Count the lines in the entries below that mention the string "Raagna", then write that number by itself.

(Source texts of formatted documents)
◆ ◆ ◆ ◆ ◆

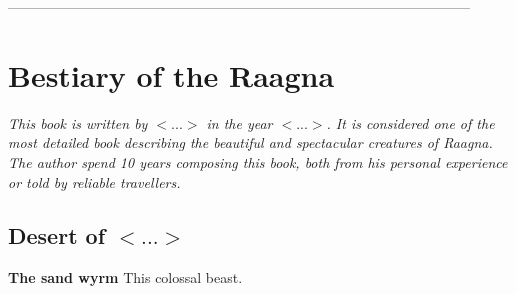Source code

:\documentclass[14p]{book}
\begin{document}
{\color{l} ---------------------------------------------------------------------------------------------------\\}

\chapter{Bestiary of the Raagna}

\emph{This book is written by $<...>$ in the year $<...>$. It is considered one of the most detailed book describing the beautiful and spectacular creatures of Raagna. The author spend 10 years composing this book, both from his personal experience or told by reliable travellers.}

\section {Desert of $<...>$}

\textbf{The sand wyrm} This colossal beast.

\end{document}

◆ ◆ ◆ ◆ ◆

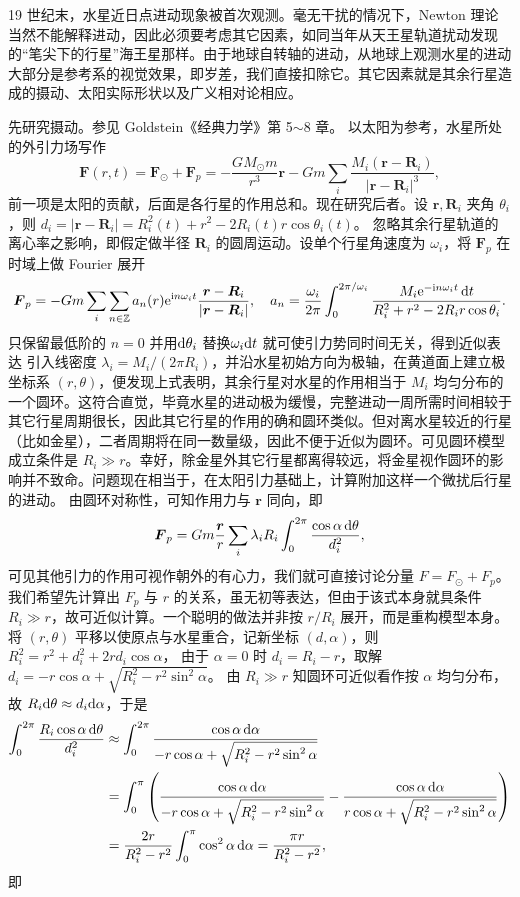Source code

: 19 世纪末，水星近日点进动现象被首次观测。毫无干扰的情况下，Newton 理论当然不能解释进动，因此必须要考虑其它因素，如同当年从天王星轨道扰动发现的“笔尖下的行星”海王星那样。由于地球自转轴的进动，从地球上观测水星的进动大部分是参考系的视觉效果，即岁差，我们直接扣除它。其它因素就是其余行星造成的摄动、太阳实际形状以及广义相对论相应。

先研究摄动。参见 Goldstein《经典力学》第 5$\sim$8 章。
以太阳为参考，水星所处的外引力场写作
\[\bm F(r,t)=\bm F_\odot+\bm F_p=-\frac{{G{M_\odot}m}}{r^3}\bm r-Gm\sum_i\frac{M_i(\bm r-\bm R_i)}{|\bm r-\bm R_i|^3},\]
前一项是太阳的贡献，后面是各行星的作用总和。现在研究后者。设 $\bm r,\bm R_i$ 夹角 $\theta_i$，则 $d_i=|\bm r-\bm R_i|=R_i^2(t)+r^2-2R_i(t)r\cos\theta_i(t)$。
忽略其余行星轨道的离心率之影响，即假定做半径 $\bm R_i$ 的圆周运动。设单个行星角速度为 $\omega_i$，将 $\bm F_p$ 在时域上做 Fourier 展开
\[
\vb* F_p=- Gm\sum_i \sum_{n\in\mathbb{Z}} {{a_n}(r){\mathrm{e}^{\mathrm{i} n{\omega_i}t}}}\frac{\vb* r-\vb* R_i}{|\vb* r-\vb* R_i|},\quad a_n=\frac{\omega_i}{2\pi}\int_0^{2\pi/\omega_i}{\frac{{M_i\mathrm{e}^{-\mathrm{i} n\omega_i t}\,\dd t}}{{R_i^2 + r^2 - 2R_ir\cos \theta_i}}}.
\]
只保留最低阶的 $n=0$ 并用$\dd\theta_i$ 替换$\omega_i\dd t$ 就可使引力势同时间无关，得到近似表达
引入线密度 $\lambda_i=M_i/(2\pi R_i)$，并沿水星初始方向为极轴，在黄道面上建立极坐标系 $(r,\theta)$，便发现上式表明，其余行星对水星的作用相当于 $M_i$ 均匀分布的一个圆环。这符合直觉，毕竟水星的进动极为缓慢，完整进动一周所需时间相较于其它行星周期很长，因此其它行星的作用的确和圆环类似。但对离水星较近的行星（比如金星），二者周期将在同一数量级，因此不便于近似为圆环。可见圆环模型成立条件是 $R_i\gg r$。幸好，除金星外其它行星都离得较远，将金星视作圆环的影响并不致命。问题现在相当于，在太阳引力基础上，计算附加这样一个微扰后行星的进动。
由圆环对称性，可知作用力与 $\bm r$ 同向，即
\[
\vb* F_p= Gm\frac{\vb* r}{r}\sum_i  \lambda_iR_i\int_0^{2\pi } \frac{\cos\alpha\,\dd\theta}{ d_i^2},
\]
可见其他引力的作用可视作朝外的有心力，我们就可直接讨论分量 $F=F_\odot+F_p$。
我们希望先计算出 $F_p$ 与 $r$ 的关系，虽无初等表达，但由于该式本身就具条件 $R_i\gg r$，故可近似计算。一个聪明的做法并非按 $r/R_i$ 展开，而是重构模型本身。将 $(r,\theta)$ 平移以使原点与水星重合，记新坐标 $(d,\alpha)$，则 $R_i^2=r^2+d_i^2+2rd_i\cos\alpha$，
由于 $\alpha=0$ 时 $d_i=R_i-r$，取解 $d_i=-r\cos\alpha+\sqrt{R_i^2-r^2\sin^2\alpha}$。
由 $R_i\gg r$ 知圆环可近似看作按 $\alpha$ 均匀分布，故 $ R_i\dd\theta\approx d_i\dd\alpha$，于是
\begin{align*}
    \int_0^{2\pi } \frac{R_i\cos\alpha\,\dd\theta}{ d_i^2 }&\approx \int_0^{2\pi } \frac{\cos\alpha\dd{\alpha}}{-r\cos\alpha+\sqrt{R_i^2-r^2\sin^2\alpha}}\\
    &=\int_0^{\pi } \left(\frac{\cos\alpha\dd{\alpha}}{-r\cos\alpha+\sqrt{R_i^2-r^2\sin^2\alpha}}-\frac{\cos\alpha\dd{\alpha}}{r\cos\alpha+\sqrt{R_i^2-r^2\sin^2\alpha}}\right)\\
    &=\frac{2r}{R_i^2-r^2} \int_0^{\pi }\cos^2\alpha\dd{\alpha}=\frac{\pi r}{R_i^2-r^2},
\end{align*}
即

◆ ◆ ◆ ◆ ◆

_Written response_.
2